A historical example of multicatalysis outperforming traditional catalysis can be traced to the coupling of aryl halides with acetylenes. The groups of Cassar and Heck demonstrated that this reaction was possible using palladium catalysts.^23,24 However, in a simultaneous report, the group of Sonogashira demonstrated that adding copper salt as a co-catalyst allows for conducting the reaction at milder conditions.²⁵ Overall, the presence of two catalysts was crucial for expanding the application of the transformation.²⁶

The field of multicatalysis has undergone vigorous growth over recent years, enabling a broad range of highly selective transformations for various classes of starting materials, and has been the subject of multiple reviews.^12–22 In this Feature article, we focus on different aspects of the design and development of such multicatalytic systems, their advantages, and their challenges, for modifying the structure of alcohol-containing molecules (Fig. 1). More specifically, the focus will be paid to transformations of alcohols as starting materials in which the hydroxyl group remains unaltered in the product. Multicatalytic approaches, which convert the alcohol group into a different functionality, are outside of the scope of this feature article.^14,27–30

Fig. 1 Multicatalytic approaches to modifying alcohols: α-functionalization of alcohols, β-functionalization of alcohols, α-hydro functionalization of allylic alcohols, γ-hydro functionalization of allylic alcohols, site-selective modifications of sugars.

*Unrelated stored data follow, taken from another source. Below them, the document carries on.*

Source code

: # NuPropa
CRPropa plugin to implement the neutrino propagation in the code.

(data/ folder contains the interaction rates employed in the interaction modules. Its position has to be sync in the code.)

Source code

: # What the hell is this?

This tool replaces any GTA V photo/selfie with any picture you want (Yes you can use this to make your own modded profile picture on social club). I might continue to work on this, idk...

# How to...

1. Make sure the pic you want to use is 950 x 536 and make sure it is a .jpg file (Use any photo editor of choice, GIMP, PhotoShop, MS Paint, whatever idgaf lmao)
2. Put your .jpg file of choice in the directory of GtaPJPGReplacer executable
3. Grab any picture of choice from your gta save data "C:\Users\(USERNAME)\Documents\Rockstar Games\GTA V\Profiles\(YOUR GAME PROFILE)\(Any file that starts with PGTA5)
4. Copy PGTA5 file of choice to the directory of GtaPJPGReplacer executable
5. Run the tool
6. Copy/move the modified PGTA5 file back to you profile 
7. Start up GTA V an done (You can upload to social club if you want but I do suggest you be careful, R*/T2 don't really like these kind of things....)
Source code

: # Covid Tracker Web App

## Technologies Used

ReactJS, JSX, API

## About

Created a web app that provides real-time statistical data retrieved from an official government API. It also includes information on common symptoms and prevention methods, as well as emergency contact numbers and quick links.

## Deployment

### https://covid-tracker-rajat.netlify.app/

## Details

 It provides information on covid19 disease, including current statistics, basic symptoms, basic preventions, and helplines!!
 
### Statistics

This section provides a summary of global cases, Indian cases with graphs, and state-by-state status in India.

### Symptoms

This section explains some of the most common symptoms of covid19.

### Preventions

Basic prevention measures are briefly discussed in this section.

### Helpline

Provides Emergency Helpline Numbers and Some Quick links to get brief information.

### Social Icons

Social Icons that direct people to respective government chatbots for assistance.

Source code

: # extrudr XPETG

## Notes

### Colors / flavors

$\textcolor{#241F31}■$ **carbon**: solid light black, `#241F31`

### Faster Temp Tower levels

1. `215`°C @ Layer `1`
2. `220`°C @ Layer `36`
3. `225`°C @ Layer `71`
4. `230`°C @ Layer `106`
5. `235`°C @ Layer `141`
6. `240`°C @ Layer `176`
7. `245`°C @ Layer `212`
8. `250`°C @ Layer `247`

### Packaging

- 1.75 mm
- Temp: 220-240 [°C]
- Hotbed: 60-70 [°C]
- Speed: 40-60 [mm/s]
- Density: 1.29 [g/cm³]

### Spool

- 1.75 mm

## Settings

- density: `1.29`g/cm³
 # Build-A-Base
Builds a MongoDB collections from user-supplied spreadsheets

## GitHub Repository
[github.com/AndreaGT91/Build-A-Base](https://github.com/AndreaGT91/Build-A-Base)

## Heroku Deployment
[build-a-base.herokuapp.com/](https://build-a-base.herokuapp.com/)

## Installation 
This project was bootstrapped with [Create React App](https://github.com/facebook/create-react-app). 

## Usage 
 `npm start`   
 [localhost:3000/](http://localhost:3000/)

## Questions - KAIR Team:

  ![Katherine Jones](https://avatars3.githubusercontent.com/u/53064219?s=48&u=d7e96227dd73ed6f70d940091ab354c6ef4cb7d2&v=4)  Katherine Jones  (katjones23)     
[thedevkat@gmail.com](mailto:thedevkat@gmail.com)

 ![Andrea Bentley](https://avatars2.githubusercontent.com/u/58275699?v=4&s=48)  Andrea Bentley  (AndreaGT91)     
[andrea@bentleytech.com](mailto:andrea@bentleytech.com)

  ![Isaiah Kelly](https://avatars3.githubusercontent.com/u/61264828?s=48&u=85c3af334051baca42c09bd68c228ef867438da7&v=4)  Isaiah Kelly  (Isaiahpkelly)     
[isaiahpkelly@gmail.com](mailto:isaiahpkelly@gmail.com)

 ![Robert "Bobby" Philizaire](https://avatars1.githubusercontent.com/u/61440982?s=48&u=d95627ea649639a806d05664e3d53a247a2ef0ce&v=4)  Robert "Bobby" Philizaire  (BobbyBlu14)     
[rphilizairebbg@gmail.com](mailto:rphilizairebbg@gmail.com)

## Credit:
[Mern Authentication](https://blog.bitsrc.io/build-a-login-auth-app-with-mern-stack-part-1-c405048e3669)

α-Functionalization of aliphatic alcohols

MacMillan and coworkers showed that the merger of nickel catalysis with photoredox catalysis enables the direct α-arylation of alcohols with aryl bromides (Scheme 1).³¹ The identification of the conditions required the evaluation of various nickel catalysts, iridium photocatalysts, bases, and Lewis acids that promoted the productive pathway and suppressed side-processes. Specifically, first, the aminium radical cation, H^shut, needs to be generated by the oxidation of an amine with the excited iridium photocatalyst in a single electron transfer (SET). Next, the hydrogen atom transfer (HAT) occurs between H^shut and the alkoxide to generate an α-carbon-centered radical. The latter then adds to a nickel(II) aryl halide complex, which is generated before through the oxidative addition of aryl bromide to a nickel (0) complex. The resulting nickel(III) alkyl aryl intermediate undergoes reductive elimination, forming the product and a nickel(I) species. Lastly, the nickel(I) intermediate is reduced back to nickel (0) complex in a SET event oxidizing the initially reduced iridium photocatalyst, thereby regenerating all intermediates involved and closing all catalytic cycles.

Scheme 1 α-Arylation of alcohols with aryl bromides under the Ir/Ni/amine photoredox multicatalysis.

The critical aspects to enabling the cooperation of the different catalysts were suppressing the competitive C–O arylation and the chemoselective formation of a radical in the α-position of the alcohols. Crucial, as it turned out, was using an appropriate Lewis acid to activate the desired position by forming a metal alkoxide. The α-C–H bond of this species has an increased hydridic character that promotes the formation of the α-carbon-centred radical by hydrogen abstraction. Also, the Lewis acid is key to preventing transmetalation of the alkoxide species with nickel(II) aryl intermediates, the side process that could be followed by reductive elimination leading to the formation of aryl ethers.^32–34

Accessing secondary benzylic alcohols via a dual-catalytic photoredox system is also possible, starting from α-hydroxyalkyltrifluoroborates as the radical precursor, as was demonstrated by the group of Molander.³⁵ Along the same lines, the α-alkylation of alcohols has recently been reported by Kanai and coworkers.³⁶ Here, a merger of a photocatalyst, a hydrogen atom transfer catalyst, and a Lewis acid catalyst mediates generating α-carbon-centred radical, which adds to an alkene to yield secondary alcohol.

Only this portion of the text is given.